Well, we know what happened. He thought that the poison of National Socialism was 'a disease of the German lower middle class'; I reckon we need to use that unfashionable term, rather than 'working class', of Trump's chief constituency if we are to move forward and stop beating ourselves up about 'the people v the elites', which may be true in part - the disease of the banks and the corporations has never been properly addressed - but isn't the whole story. There was no proper opposition to the Nazis then; it is incoherent so far in America and, as represented by Corbyn's lamentable 'command' over the Labour Party, disastrous in the UK. Anyway, I'm sure I'll have cause to return to the Kessler of the Diaries in these pages. In the meantime, I'm back to the lighter ironies of Péter Esterházy's dazzling family pseudo-history Celestial Harmonies, which is oddly comforting as well as very funny at times.


Susan Scheid said...

Such a fascinating trail of crumbs you've laid down here.
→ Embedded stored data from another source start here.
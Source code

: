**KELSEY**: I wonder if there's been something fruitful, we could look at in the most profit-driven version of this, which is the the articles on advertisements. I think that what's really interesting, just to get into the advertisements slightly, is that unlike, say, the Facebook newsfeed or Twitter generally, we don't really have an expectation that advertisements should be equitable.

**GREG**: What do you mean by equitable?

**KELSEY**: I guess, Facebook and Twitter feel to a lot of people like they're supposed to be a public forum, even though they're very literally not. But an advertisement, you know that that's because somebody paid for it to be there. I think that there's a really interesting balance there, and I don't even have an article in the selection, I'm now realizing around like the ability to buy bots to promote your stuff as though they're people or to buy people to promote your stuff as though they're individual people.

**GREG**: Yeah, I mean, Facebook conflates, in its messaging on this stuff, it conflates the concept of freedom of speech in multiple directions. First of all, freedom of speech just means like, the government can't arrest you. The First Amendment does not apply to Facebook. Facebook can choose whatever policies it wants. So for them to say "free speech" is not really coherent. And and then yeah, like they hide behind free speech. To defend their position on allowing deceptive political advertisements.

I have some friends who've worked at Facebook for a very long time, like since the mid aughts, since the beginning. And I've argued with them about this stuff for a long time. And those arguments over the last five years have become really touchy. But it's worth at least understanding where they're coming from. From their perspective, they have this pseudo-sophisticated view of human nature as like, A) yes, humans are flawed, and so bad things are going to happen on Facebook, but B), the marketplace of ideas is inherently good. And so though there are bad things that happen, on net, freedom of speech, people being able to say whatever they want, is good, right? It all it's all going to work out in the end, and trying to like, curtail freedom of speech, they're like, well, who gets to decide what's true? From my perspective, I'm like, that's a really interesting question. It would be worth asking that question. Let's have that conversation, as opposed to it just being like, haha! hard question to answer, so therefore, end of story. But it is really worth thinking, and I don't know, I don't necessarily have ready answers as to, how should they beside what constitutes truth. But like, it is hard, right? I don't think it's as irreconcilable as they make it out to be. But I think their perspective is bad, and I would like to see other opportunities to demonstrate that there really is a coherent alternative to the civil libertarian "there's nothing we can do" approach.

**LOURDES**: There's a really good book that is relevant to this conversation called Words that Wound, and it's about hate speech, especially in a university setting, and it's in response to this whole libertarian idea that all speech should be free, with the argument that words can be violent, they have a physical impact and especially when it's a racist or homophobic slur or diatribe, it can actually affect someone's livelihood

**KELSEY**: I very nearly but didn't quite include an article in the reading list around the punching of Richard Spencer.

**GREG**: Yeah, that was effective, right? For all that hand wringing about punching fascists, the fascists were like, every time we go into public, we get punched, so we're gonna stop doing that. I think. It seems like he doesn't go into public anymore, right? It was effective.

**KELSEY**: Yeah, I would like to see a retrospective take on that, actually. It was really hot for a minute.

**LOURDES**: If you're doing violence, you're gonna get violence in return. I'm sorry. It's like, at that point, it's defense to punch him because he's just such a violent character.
Do you find, as I do, that as you read almost anything, you read it differently, or anyway with different emphasis, given the tenor of the times? Kessler seems to have much to say to our situation now, that is certain.

David said...

Yes, absolutely, Sue, and while I was always scared out of my wits by Shostakovich's most bitter ironies, I understand the banality of those better too, or should I say I feel them more deeply. Mahler, too, and the other night the first movement of Nielsen's Sixth, a constant build up of energy which constantly collapses and regroups.